Kenyan economy slows down in 2014 - CNBC Africa

Kenyan economy slows down in 2014

East Africa

by Elayne Wangalwa 0

The Kenyan economy grew slower in 2014 registering a 5.3 per cent growth.

The Kenyan economy grew slower in 2014 registering a 5.3 per cent growth compared to 5.5 per cent recorded in the previous year.

The Kenyan government had been optimistic of registering improved growth in 2014 despite obvious challenges. However in 2014 the economy slowed down by 0.4 per cent as a result of a decline in performance of several sectors in particular agriculture.

“Agricultural sector in 2014 recorded a growth of 3.5 per cent compared to a growth of 5.2 per cent in 2013. The agricultural sector recorded mixed performance mainly attributable to erratic rains with some regions experiencing depressed rainfall,” Anne Waiguru, Cabinet Secretary for Devolution and Planning said during the launch of the country’s economic survey 2015 depicting the performance of the economy last year.

With the country’s security situation remaining a daunting challenge for the tourism sector which has been perturbed by terrorism since 2012, the sector continues to register a decline on account of a number of factors.

“The number of international visitor arrivals contracted by 11.1 per cent from 1.52 million in 2013 to 1.35 million in 2014. Tourism earnings declined by 7.3 per cent from KSh 94.0 billion to KSh 87.1 billion over the same period,” Waiguru noted.

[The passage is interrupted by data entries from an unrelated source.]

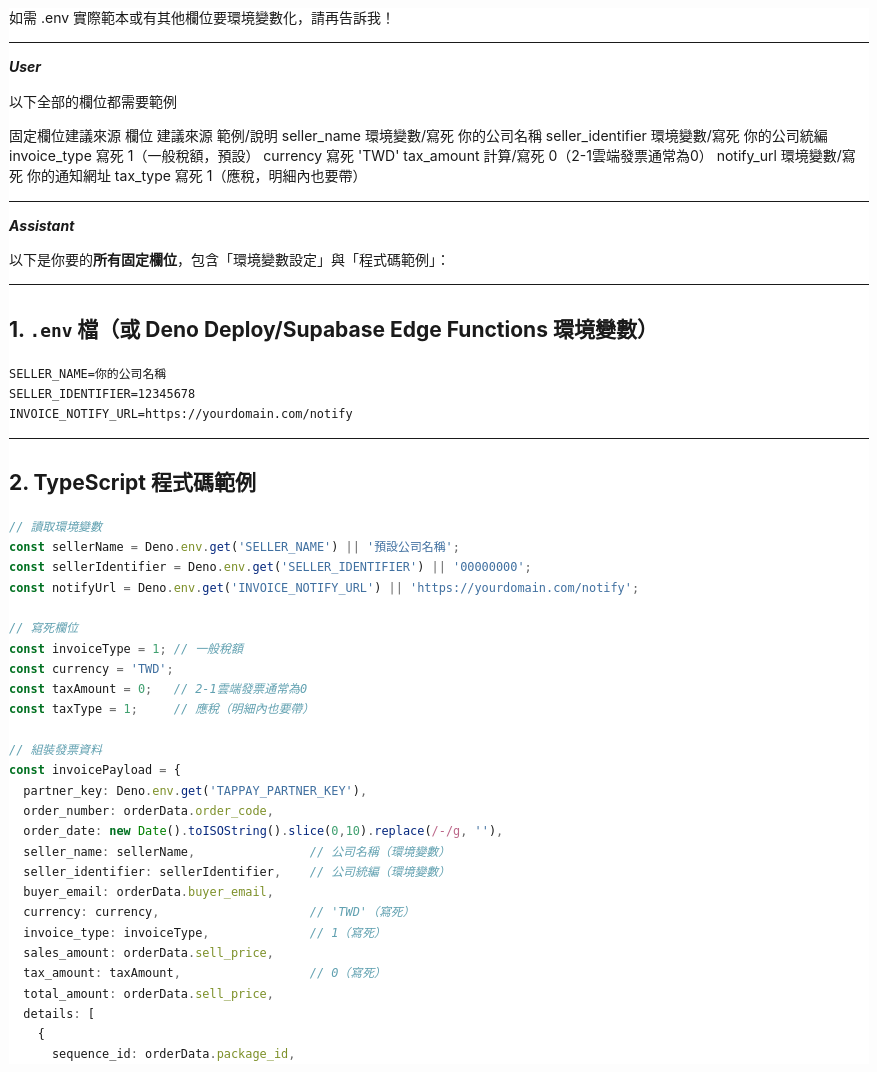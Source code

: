 
如需 .env 實際範本或有其他欄位要環境變數化，請再告訴我！

---

_**User**_

以下全部的欄位都需要範例

固定欄位建議來源
欄位	建議來源	範例/說明
seller_name	環境變數/寫死	你的公司名稱
seller_identifier	環境變數/寫死	你的公司統編
invoice_type	寫死	1（一般稅額，預設）
currency	寫死	'TWD'
tax_amount	計算/寫死	0（2-1雲端發票通常為0）
notify_url	環境變數/寫死	你的通知網址
tax_type	寫死	1（應稅，明細內也要帶）

---

_**Assistant**_

以下是你要的**所有固定欄位**，包含「環境變數設定」與「程式碼範例」：

---

## 1. `.env` 檔（或 Deno Deploy/Supabase Edge Functions 環境變數）

```env
SELLER_NAME=你的公司名稱
SELLER_IDENTIFIER=12345678
INVOICE_NOTIFY_URL=https://yourdomain.com/notify
```

---

## 2. TypeScript 程式碼範例

```typescript
// 讀取環境變數
const sellerName = Deno.env.get('SELLER_NAME') || '預設公司名稱';
const sellerIdentifier = Deno.env.get('SELLER_IDENTIFIER') || '00000000';
const notifyUrl = Deno.env.get('INVOICE_NOTIFY_URL') || 'https://yourdomain.com/notify';

// 寫死欄位
const invoiceType = 1; // 一般稅額
const currency = 'TWD';
const taxAmount = 0;   // 2-1雲端發票通常為0
const taxType = 1;     // 應稅（明細內也要帶）

// 組裝發票資料
const invoicePayload = {
  partner_key: Deno.env.get('TAPPAY_PARTNER_KEY'),
  order_number: orderData.order_code,
  order_date: new Date().toISOString().slice(0,10).replace(/-/g, ''),
  seller_name: sellerName,                // 公司名稱（環境變數）
  seller_identifier: sellerIdentifier,    // 公司統編（環境變數）
  buyer_email: orderData.buyer_email,
  currency: currency,                     // 'TWD'（寫死）
  invoice_type: invoiceType,              // 1（寫死）
  sales_amount: orderData.sell_price,
  tax_amount: taxAmount,                  // 0（寫死）
  total_amount: orderData.sell_price,
  details: [
    {
      sequence_id: orderData.package_id,
```
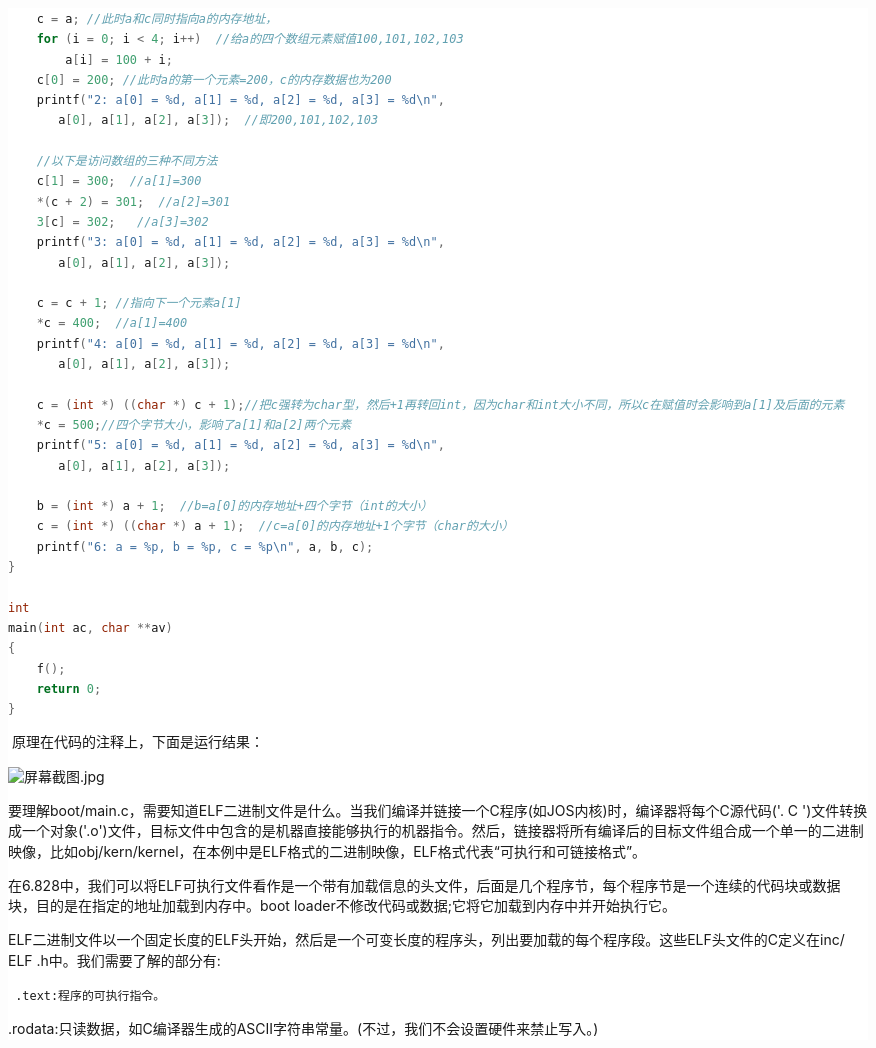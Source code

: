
 ```C
    c = a; //此时a和c同时指向a的内存地址，
    for (i = 0; i < 4; i++)  //给a的四个数组元素赋值100,101,102,103 
		a[i] = 100 + i;   
    c[0] = 200; //此时a的第一个元素=200，c的内存数据也为200
    printf("2: a[0] = %d, a[1] = %d, a[2] = %d, a[3] = %d\n",
	   a[0], a[1], a[2], a[3]);  //即200,101,102,103
    
    //以下是访问数组的三种不同方法
    c[1] = 300;  //a[1]=300
    *(c + 2) = 301;  //a[2]=301
    3[c] = 302;   //a[3]=302
    printf("3: a[0] = %d, a[1] = %d, a[2] = %d, a[3] = %d\n",
	   a[0], a[1], a[2], a[3]);

    c = c + 1; //指向下一个元素a[1]
    *c = 400;  //a[1]=400
    printf("4: a[0] = %d, a[1] = %d, a[2] = %d, a[3] = %d\n",
	   a[0], a[1], a[2], a[3]);

    c = (int *) ((char *) c + 1);//把c强转为char型，然后+1再转回int，因为char和int大小不同，所以c在赋值时会影响到a[1]及后面的元素
    *c = 500;//四个字节大小，影响了a[1]和a[2]两个元素
    printf("5: a[0] = %d, a[1] = %d, a[2] = %d, a[3] = %d\n",
	   a[0], a[1], a[2], a[3]);

    b = (int *) a + 1;  //b=a[0]的内存地址+四个字节（int的大小）
    c = (int *) ((char *) a + 1);  //c=a[0]的内存地址+1个字节（char的大小）
    printf("6: a = %p, b = %p, c = %p\n", a, b, c);
}

int
main(int ac, char **av)
{
    f();
    return 0;
}
```

​	原理在代码的注释上，下面是运行结果：

![屏幕截图.jpg](http://ww1.sinaimg.cn/large/005KQQDely1gd8j0yvo1yj30jr04xmxx.jpg)

​		要理解boot/main.c，需要知道ELF二进制文件是什么。当我们编译并链接一个C程序(如JOS内核)时，编译器将每个C源代码('. C ')文件转换成一个对象('.o')文件，目标文件中包含的是机器直接能够执行的机器指令。然后，链接器将所有编译后的目标文件组合成一个单一的二进制映像，比如obj/kern/kernel，在本例中是ELF格式的二进制映像，ELF格式代表“可执行和可链接格式”。

​		在6.828中，我们可以将ELF可执行文件看作是一个带有加载信息的头文件，后面是几个程序节，每个程序节是一个连续的代码块或数据块，目的是在指定的地址加载到内存中。boot loader不修改代码或数据;它将它加载到内存中并开始执行它。

​		ELF二进制文件以一个固定长度的ELF头开始，然后是一个可变长度的程序头，列出要加载的每个程序段。这些ELF头文件的C定义在inc/ ELF .h中。我们需要了解的部分有:

   	 .text:程序的可执行指令。

​		.rodata:只读数据，如C编译器生成的ASCII字符串常量。(不过，我们不会设置硬件来禁止写入。)
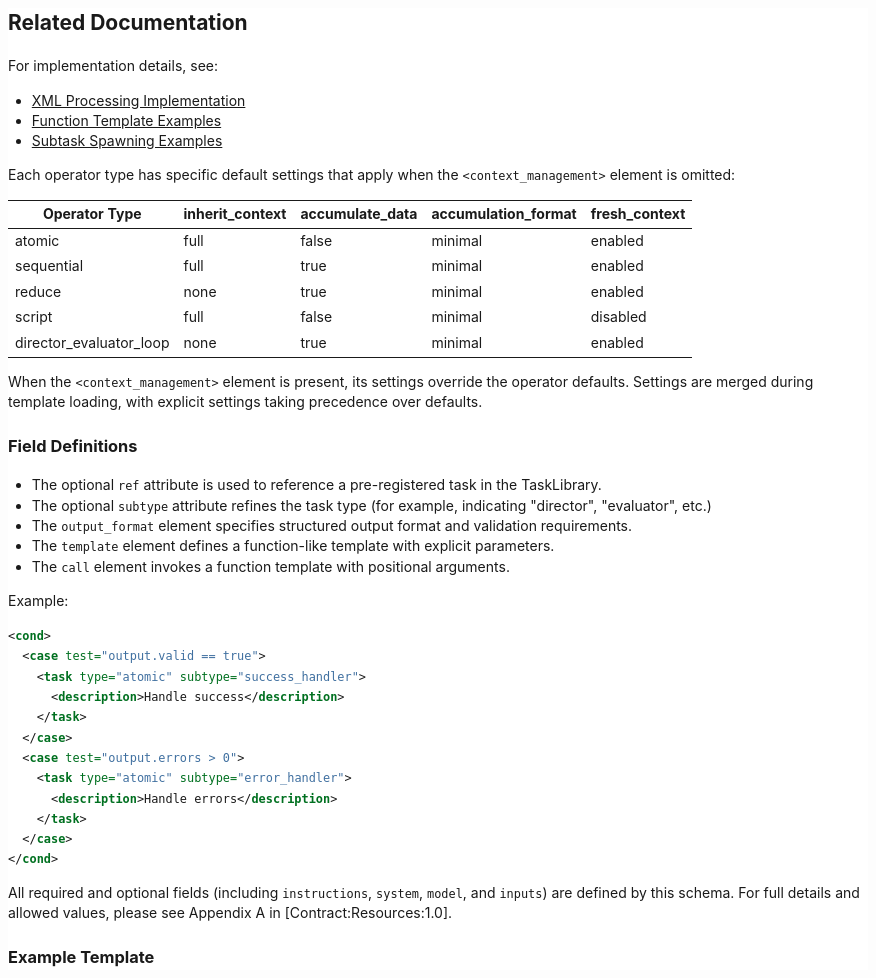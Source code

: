 ## Related Documentation

For implementation details, see:
- [XML Processing Implementation](../../components/task-system/impl/xml-processing.md)
- [Function Template Examples](../../components/task-system/impl/examples/function-templates.md)
- [Subtask Spawning Examples](../../components/task-system/impl/examples/subtask-spawning.md)

Each operator type has specific default settings that apply when the `<context_management>` element is omitted:

| Operator Type | inherit_context | accumulate_data | accumulation_format | fresh_context |
|---------------|-----------------|-----------------|---------------------|---------------|
| atomic        | full            | false           | minimal             | enabled       |
| sequential    | full            | true            | minimal             | enabled       |
| reduce        | none            | true            | minimal             | enabled       |
| script        | full            | false           | minimal             | disabled      |
| director_evaluator_loop | none  | true            | minimal             | enabled       |

When the `<context_management>` element is present, its settings override the operator defaults. Settings are merged during template loading, with explicit settings taking precedence over defaults.

### Field Definitions

- The optional `ref` attribute is used to reference a pre-registered task in the TaskLibrary.
- The optional `subtype` attribute refines the task type (for example, indicating "director", "evaluator", etc.)
- The `output_format` element specifies structured output format and validation requirements.
- The `template` element defines a function-like template with explicit parameters.
- The `call` element invokes a function template with positional arguments.

Example:
```xml
<cond>
  <case test="output.valid == true">
    <task type="atomic" subtype="success_handler">
      <description>Handle success</description>
    </task>
  </case>
  <case test="output.errors > 0">
    <task type="atomic" subtype="error_handler">
      <description>Handle errors</description>
    </task>
  </case>
</cond>
```
All required and optional fields (including `instructions`, `system`, `model`, and `inputs`) are defined by this schema. For full details and allowed values, please see Appendix A in [Contract:Resources:1.0].

### Example Template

As for the manufacturing sector, despite recording a decline in 2014, the sector is said to have benefited from an improved economic environment. The sector managed to register an increase in formal employment in the country. The sector declined in 2014 registering 3.4 per cent growth compared to 5.6 per cent in the previous year.

“The total value of manufacturing projects approved by financial institutions rose by 30.3 per cent to 237.9 billion Kenyan shillings in 2014 from 182.6 billion Kenyan shillings in 2013," Waiguru said.

“The value of export of articles of apparel to USA, under the African Growth and Opportunity Act (AGOA), increased by 24.4 per cent to 30.1 billion Kenyan shillings in 2014 from 24.2 billion in 2013.”

Nevertheless, sectors like ICT and construction upheld a rapid expansion. These industries registered impressive growth backed by increased investments both at national and county levels.

For 2015, Kenya expects an accelerated growth across most sectors. This, the government hopes, will be sustained on a number of policy interventions already lined up.